SOURCE INFORMATION>
········

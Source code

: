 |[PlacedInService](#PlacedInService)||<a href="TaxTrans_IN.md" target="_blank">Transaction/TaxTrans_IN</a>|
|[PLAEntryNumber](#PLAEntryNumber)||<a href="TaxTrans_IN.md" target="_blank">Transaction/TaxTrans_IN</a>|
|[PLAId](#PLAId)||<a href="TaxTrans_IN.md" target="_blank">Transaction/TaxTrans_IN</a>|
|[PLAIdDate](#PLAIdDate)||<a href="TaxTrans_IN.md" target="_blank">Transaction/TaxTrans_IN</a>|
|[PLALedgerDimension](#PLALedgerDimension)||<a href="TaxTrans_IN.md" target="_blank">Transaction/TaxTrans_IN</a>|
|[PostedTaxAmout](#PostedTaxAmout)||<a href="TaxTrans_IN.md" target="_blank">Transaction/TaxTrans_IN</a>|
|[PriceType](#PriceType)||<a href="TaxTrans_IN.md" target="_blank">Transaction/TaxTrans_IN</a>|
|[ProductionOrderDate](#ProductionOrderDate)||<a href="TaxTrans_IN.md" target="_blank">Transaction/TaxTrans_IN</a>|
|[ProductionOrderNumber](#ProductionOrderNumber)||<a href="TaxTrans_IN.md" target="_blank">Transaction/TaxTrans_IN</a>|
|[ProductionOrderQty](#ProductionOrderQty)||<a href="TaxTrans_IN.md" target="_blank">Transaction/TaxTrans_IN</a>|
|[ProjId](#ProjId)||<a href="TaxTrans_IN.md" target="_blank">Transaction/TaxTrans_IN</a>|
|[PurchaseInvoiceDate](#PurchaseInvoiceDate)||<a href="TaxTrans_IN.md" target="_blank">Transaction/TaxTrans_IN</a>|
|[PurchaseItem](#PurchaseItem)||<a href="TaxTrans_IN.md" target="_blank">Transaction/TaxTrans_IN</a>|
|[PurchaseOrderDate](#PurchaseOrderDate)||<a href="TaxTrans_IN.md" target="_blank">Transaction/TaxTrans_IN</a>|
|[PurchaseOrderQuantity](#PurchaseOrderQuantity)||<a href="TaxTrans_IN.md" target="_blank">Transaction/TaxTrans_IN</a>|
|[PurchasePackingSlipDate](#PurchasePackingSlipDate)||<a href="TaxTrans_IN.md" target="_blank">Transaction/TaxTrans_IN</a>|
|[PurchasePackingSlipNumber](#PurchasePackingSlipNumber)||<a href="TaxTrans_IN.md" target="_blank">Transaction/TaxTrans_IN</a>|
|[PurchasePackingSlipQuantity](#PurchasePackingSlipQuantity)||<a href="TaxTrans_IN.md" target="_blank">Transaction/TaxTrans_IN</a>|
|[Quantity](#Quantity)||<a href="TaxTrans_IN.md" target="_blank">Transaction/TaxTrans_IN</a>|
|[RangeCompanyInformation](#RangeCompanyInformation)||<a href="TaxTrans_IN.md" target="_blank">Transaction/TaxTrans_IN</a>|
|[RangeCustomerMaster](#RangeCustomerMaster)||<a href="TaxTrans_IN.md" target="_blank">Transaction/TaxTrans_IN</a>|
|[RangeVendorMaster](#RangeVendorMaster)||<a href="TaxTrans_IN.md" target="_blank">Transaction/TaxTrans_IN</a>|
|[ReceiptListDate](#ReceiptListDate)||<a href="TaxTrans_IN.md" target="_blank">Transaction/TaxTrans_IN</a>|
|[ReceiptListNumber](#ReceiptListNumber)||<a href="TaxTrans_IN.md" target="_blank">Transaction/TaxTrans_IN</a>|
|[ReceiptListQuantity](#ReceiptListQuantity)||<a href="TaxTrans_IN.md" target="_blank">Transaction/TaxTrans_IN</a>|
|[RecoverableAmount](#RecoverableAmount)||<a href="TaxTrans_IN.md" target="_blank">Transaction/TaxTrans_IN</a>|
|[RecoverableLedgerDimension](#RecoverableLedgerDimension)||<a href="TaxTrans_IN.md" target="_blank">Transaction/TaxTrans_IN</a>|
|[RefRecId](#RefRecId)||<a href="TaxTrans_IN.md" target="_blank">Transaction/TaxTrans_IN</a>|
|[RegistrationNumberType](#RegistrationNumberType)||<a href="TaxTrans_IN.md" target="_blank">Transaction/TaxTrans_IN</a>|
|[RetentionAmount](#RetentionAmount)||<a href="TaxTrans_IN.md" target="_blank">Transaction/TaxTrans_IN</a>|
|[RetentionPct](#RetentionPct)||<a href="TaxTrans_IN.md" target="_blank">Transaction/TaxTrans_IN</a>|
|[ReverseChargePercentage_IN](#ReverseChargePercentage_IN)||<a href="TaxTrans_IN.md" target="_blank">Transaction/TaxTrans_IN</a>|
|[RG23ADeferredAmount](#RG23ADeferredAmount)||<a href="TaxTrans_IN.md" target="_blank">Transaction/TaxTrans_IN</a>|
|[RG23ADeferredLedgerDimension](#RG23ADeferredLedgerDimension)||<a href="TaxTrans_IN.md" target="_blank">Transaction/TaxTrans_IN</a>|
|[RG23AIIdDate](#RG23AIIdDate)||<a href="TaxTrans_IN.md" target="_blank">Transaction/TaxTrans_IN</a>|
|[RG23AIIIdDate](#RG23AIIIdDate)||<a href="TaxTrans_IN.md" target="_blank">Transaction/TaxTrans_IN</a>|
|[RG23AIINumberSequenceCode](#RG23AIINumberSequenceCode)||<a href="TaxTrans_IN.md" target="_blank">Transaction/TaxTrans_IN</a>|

········

WORK TASK>
Go through the records above and copy each line exactly.

WRITTEN SOLUTION>
Source code

: |[PlacedInService](#PlacedInService)||<a href="TaxTrans_IN.md" target="_blank">Transaction/TaxTrans_IN</a>|
|[PLAEntryNumber](#PLAEntryNumber)||<a href="TaxTrans_IN.md" target="_blank">Transaction/TaxTrans_IN</a>|
|[PLAId](#PLAId)||<a href="TaxTrans_IN.md" target="_blank">Transaction/TaxTrans_IN</a>|
|[PLAIdDate](#PLAIdDate)||<a href="TaxTrans_IN.md" target="_blank">Transaction/TaxTrans_IN</a>|
|[PLALedgerDimension](#PLALedgerDimension)||<a href="TaxTrans_IN.md" target="_blank">Transaction/TaxTrans_IN</a>|
|[PostedTaxAmout](#PostedTaxAmout)||<a href="TaxTrans_IN.md" target="_blank">Transaction/TaxTrans_IN</a>|
|[PriceType](#PriceType)||<a href="TaxTrans_IN.md" target="_blank">Transaction/TaxTrans_IN</a>|
|[ProductionOrderDate](#ProductionOrderDate)||<a href="TaxTrans_IN.md" target="_blank">Transaction/TaxTrans_IN</a>|
|[ProductionOrderNumber](#ProductionOrderNumber)||<a href="TaxTrans_IN.md" target="_blank">Transaction/TaxTrans_IN</a>|
|[ProductionOrderQty](#ProductionOrderQty)||<a href="TaxTrans_IN.md" target="_blank">Transaction/TaxTrans_IN</a>|
|[ProjId](#ProjId)||<a href="TaxTrans_IN.md" target="_blank">Transaction/TaxTrans_IN</a>|
|[PurchaseInvoiceDate](#PurchaseInvoiceDate)||<a href="TaxTrans_IN.md" target="_blank">Transaction/TaxTrans_IN</a>|
|[PurchaseItem](#PurchaseItem)||<a href="TaxTrans_IN.md" target="_blank">Transaction/TaxTrans_IN</a>|
|[PurchaseOrderDate](#PurchaseOrderDate)||<a href="TaxTrans_IN.md" target="_blank">Transaction/TaxTrans_IN</a>|
|[PurchaseOrderQuantity](#PurchaseOrderQuantity)||<a href="TaxTrans_IN.md" target="_blank">Transaction/TaxTrans_IN</a>|
|[PurchasePackingSlipDate](#PurchasePackingSlipDate)||<a href="TaxTrans_IN.md" target="_blank">Transaction/TaxTrans_IN</a>|
|[PurchasePackingSlipNumber](#PurchasePackingSlipNumber)||<a href="TaxTrans_IN.md" target="_blank">Transaction/TaxTrans_IN</a>|
|[PurchasePackingSlipQuantity](#PurchasePackingSlipQuantity)||<a href="TaxTrans_IN.md" target="_blank">Transaction/TaxTrans_IN</a>|
|[Quantity](#Quantity)||<a href="TaxTrans_IN.md" target="_blank">Transaction/TaxTrans_IN</a>|
|[RangeCompanyInformation](#RangeCompanyInformation)||<a href="TaxTrans_IN.md" target="_blank">Transaction/TaxTrans_IN</a>|
|[RangeCustomerMaster](#RangeCustomerMaster)||<a href="TaxTrans_IN.md" target="_blank">Transaction/TaxTrans_IN</a>|
|[RangeVendorMaster](#RangeVendorMaster)||<a href="TaxTrans_IN.md" target="_blank">Transaction/TaxTrans_IN</a>|
|[ReceiptListDate](#ReceiptListDate)||<a href="TaxTrans_IN.md" target="_blank">Transaction/TaxTrans_IN</a>|
|[ReceiptListNumber](#ReceiptListNumber)||<a href="TaxTrans_IN.md" target="_blank">Transaction/TaxTrans_IN</a>|
|[ReceiptListQuantity](#ReceiptListQuantity)||<a href="TaxTrans_IN.md" target="_blank">Transaction/TaxTrans_IN</a>|
|[RecoverableAmount](#RecoverableAmount)||<a href="TaxTrans_IN.md" target="_blank">Transaction/TaxTrans_IN</a>|
|[RecoverableLedgerDimension](#RecoverableLedgerDimension)||<a href="TaxTrans_IN.md" target="_blank">Transaction/TaxTrans_IN</a>|
|[RefRecId](#RefRecId)||<a href="TaxTrans_IN.md" target="_blank">Transaction/TaxTrans_IN</a>|
|[RegistrationNumberType](#RegistrationNumberType)||<a href="TaxTrans_IN.md" target="_blank">Transaction/TaxTrans_IN</a>|
|[RetentionAmount](#RetentionAmount)||<a href="TaxTrans_IN.md" target="_blank">Transaction/TaxTrans_IN</a>|
|[RetentionPct](#RetentionPct)||<a href="TaxTrans_IN.md" target="_blank">Transaction/TaxTrans_IN</a>|
|[ReverseChargePercentage_IN](#ReverseChargePercentage_IN)||<a href="TaxTrans_IN.md" target="_blank">Transaction/TaxTrans_IN</a>|
|[RG23ADeferredAmount](#RG23ADeferredAmount)||<a href="TaxTrans_IN.md" target="_blank">Transaction/TaxTrans_IN</a>|
|[RG23ADeferredLedgerDimension](#RG23ADeferredLedgerDimension)||<a href="TaxTrans_IN.md" target="_blank">Transaction/TaxTrans_IN</a>|
|[RG23AIIdDate](#RG23AIIdDate)||<a href="TaxTrans_IN.md" target="_blank">Transaction/TaxTrans_IN</a>|
|[RG23AIIIdDate](#RG23AIIIdDate)||<a href="TaxTrans_IN.md" target="_blank">Transaction/TaxTrans_IN</a>|
|[RG23AIINumberSequenceCode](#RG23AIINumberSequenceCode)||<a href="TaxTrans_IN.md" target="_blank">Transaction/TaxTrans_IN</a>|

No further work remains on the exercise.